This project provides the daphne
probabilistic programming compiler. It is
built closely following the book An Introduction to Probabilistic
Programming.
The compiler transforms a first order programming language, i.e. a language without recursion and therefore a fixed number of random variables, in Clojure syntax into an intermediate graph representation that lends itself to different inference methods, JSON exports and automatic translation to an amortizing neural network as is described further down.
To run this compiler you need to have a JVM and the clj command line tool installed. To see all the options provided by the compiler run:
clj -M:run graph --help
in the directory where you have checked out this repository.
To generate the arithmetic circuit program from our paper provided as the
following file in programs/arithmetic_circuit.daphne
,
(let [z0 (sample (laplace 20.0 2.0))
z1 (sample (laplace 10.0 2.0))
z2 (sample (normal (+ z0 z1) 0.1))
z3 (sample (normal (* z0 z1) 0.1))
z4 (sample (normal 7.0 2.0))
z5 (sample (normal z3 z4))
x0 (observe (normal (+ z3) 0.1) 0.2)
x1 (observe (normal z5 0.1) -3.5)]
[z0 z1 z2 z3 z4 z5])
you can run
clj -M:run graph -i programs/arithmetic_circuit.daphne -o output.json
with the input program as the first argument and the output path as the second argument. By default the compiler emits JSON, but it can also emit the more expressive edn format of Clojure. This will emit a data structure describing the graphical model structure of the following form:
[{},
{"V":["sample5","sample0","observe6","observe7","sample4","sample2","sample1","sample3"],
"A":{"sample0":["sample2","sample3"],
"sample1":["sample2","sample3"],
"sample4":["sample5"],
"sample3":["sample5","observe6"],
"sample5":["observe7"]},
"P":{"sample0":["sample*",["laplace",20.0,2.0]],
"sample1":["sample*",["laplace",10.0,2.0]],
"sample2":["sample*",["normal",["+","sample0","sample1"],0.1]],
"sample3":["sample*",["normal",["*","sample0","sample1"],0.1]],
"sample4":["sample*",["normal",7.0,2.0]],
"sample5":["sample*",["normal","sample3","sample4"]],
"observe6":["observe*",["normal",["+","sample3"],0.1],0.2],
"observe7":["observe*",["normal","sample5",0.1],-3.5]},
"Y":{"observe6":0.2,"observe7":-3.5}},
["sample0","sample1","sample2","sample3","sample4","sample5"]]

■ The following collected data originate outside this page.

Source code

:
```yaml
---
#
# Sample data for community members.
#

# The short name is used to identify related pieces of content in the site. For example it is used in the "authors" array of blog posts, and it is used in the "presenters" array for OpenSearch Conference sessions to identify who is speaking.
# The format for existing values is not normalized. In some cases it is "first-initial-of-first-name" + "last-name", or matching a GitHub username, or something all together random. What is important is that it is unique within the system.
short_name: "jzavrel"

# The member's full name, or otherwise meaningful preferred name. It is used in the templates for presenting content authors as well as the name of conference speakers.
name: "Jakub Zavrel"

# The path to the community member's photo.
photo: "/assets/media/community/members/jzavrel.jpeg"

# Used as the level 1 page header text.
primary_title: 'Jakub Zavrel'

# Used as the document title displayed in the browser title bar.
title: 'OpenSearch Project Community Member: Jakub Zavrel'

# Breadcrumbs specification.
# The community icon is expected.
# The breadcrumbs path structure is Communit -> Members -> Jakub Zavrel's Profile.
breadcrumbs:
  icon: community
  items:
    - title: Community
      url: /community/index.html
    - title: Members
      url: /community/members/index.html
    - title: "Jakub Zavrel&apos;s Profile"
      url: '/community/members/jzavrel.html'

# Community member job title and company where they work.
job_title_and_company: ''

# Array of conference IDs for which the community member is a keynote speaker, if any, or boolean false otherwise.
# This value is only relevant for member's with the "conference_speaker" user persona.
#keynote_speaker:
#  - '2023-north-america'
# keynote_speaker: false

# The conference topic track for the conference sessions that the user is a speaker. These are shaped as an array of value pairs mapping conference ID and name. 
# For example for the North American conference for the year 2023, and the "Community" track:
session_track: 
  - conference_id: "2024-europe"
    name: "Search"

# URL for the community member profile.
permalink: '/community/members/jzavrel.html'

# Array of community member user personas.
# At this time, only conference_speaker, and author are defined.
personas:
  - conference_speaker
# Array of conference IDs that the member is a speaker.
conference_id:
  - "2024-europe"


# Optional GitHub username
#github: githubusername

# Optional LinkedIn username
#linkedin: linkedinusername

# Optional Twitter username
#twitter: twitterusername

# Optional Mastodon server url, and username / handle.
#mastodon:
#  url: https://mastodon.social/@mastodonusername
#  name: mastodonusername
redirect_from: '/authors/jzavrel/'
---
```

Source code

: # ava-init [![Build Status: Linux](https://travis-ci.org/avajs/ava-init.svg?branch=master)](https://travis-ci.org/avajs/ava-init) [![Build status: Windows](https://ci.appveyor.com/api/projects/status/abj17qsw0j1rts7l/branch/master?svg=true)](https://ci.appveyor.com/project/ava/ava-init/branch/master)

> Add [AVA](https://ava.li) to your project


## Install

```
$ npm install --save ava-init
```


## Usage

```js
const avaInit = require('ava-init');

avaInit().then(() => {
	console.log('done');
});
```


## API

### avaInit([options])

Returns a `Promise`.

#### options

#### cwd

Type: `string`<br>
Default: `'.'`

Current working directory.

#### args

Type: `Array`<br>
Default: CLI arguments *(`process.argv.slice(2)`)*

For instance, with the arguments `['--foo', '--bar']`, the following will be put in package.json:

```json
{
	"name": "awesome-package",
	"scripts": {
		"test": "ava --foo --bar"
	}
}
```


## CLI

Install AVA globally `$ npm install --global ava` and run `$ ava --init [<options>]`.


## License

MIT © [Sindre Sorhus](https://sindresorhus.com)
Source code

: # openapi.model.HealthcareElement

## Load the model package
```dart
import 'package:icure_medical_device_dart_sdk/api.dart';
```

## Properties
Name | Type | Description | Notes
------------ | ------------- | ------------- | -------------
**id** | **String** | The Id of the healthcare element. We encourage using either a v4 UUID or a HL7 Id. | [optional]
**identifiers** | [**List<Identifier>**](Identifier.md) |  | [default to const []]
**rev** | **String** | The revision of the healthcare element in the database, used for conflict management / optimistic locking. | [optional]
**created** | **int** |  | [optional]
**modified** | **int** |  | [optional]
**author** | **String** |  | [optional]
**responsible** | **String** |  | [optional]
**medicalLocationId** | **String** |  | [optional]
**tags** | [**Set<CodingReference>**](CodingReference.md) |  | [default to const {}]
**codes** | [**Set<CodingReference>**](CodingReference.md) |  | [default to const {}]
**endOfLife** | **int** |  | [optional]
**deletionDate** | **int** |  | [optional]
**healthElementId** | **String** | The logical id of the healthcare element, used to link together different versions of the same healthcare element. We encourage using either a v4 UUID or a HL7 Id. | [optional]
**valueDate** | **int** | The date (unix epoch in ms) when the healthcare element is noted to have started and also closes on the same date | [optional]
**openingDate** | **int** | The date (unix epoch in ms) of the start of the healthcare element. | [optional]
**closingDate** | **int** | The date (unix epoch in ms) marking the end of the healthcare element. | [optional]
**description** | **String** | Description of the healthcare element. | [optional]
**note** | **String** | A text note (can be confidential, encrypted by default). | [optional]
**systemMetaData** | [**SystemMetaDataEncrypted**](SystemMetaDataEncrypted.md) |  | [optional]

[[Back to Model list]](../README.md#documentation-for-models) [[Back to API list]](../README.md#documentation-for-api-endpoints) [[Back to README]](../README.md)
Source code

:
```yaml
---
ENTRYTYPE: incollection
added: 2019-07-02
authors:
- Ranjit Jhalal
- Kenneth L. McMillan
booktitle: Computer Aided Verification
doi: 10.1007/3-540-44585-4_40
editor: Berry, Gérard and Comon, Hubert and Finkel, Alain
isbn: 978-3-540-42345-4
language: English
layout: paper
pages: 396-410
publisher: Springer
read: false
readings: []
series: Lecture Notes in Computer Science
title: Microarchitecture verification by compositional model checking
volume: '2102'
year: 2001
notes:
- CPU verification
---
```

The first entry in the triple contains all functions defined in the input file,
here none. The second contains a dictionary of the graphical model with "V"
denoting all random variable vertices, "A"
the forward pointing adjacency
information, "P"
the symbolic expressions of the link functions in the
deterministic target language and "Y"
all observe statements. The last entry
in the triple is the return value of the program, here corresponding to
[z0 z1 z2 z3 z4 z5]
.
Alternatively you can emit a desugared AST (see the book) by using the desugar
command:
clj -M:run desugar -i programs/arithmetic_circuit.daphne -o output.json
[["let",["z0",["sample",["laplace",20.0,2.0]]],
["let",["z1",["sample",["laplace",10.0,2.0]]],
["let",["z2",["sample",["normal",["+","z0","z1"],0.1]]],
["let",["z3",["sample",["normal",["*","z0","z1"],0.1]]],
["let",["z4",["sample",["normal",7.0,2.0]]],
["let",["z5",["sample",["normal","z3","z4"]]],
["let",["x0",["observe",["normal",["+","z3"],0.1],0.2]],
["let",["x1",["observe",["normal","z5",0.1],-3.5]],
["vector","z0","z1","z2","z3","z4","z5"]]]]]]]]]]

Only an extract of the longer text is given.